The winner is expected to be announced at 3am tomorrow. If the auction fails to go to nine rounds it will begin again at 4.30pm tomorrow.

The auction is to be held in private, with no updates expected until the final announcement at 3am.

A tie-up of either CSN or Tata with Corus would create the world’s fifth largest steel group capable of producing about 24 million tonnes of steel a year.

The fight for Corus began in October when Mumbai-based Tata tabled a £4.1bn (€6.2bn) bid for the group and, in December, the Corus board recommended a revised £4.7bn (€7.1bn) offer from Tata.

But, just hours later the board confirmed it had approved a 515p a share, or £4.9bn (€7.4bn), offer from Rio de Janeiro-based Companhia Siderurgica Nacional - CSN.

Reports have since speculated Tata could be prepared to pay between 530p and 550p a share.

Both firms have had their takeover offers approved by the European Commission on the grounds that a tie-up between Corus and either company would not hamper competition in the European Economic Area.

In addition to the share price CSN said it will pay £138m (€209m) into the Corus Engineering Steels pension scheme compared with the £126m (€190m) proposed by Tata.
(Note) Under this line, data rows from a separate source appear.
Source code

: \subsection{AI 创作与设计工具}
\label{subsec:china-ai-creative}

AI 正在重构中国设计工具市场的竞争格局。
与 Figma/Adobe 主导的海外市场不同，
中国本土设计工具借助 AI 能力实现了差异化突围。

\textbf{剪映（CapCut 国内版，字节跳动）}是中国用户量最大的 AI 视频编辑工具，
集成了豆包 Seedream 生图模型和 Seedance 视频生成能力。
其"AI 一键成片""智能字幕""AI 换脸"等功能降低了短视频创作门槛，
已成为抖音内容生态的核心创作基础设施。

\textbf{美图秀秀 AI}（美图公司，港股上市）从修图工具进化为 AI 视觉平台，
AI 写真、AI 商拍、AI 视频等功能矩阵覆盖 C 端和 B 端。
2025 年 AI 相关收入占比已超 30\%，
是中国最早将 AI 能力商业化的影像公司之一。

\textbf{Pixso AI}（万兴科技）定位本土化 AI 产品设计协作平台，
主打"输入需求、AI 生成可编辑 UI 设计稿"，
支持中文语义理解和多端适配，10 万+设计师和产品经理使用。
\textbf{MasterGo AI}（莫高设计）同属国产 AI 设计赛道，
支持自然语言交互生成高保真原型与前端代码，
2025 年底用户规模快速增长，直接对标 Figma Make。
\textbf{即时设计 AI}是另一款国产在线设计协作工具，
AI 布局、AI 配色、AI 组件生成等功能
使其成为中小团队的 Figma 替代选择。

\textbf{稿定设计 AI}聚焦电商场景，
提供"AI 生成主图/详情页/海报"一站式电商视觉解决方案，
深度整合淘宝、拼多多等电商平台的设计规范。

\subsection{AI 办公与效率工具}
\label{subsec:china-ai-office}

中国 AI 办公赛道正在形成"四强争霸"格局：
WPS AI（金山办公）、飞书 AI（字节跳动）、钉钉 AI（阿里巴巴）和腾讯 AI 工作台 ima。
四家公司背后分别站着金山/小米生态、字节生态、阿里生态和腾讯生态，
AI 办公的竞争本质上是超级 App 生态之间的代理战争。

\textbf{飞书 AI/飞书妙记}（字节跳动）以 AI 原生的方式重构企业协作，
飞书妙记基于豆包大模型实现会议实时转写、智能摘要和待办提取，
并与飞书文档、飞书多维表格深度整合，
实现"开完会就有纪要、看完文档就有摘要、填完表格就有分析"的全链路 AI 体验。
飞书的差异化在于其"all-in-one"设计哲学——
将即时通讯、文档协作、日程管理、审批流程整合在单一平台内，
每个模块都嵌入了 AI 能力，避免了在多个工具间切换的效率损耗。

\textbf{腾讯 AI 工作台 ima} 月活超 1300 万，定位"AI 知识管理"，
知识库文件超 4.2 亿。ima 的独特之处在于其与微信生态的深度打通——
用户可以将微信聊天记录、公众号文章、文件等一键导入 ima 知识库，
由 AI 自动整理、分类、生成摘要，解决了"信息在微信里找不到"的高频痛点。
Both companies have agreed to increase contributions to the scheme from 10% to 12% until March 2009.

Last year Corus was the ninth largest steel producer in the world with 18.2 million tonnes of output. It banked pre-tax profits of £580m (€878m) on turnover of £10.14bn (€15.3bn), although lower selling prices and higher costs hit operations in the first half of this year.

Corus, which was set up through the merger of British Steel and Dutch rival Hoogovens in 1999, employs 47,300 people worldwide including 24,000 in the UK at sites including Scunthorpe, Rotherham and Port Talbot.

Last year Tata Steel, part of the Indian conglomerate Tata Group, was ranked 56th in the list of steel makers around the world with output of 5.3 million tonnes.

The Tata Group has operations in more than 54 countries across six continents and the companies export products and services to 120 nations. Its steel arm was set up in 1907 and is now India’s biggest private sector steel firm.

The company claims to be among the lowest-cost steel makers in the world and its products are targeted at the automotive and construction industries.

A tie-up with Corus would give Tata Steel its first exposure outside Asia.

CSN, founded as a state-owned company in 1941, attempted a tie-up with Corus four years previously – but Corus rejected the move citing concerns over the health of the Latin American economy.

The firm was privatised in 1993 and is now one of the largest integrated steel companies in Latin America. It ranked 48th in the list of global steel makers with output of 5.6 million tonnes.

The company is one of the biggest low-cost steel producers due to huge stockpiles of iron ore in its Casa de Pedra mine in Minas Gerais, which yields 16 million tonnes annually.

The supply helps CSN maintain some of the highest profit margins in the industry due to the low running costs and large amounts of resources.

CSN’s secure supply of high-quality iron ore, limestone and dolomite would allow Corus to become self-sufficient and hold on to profits.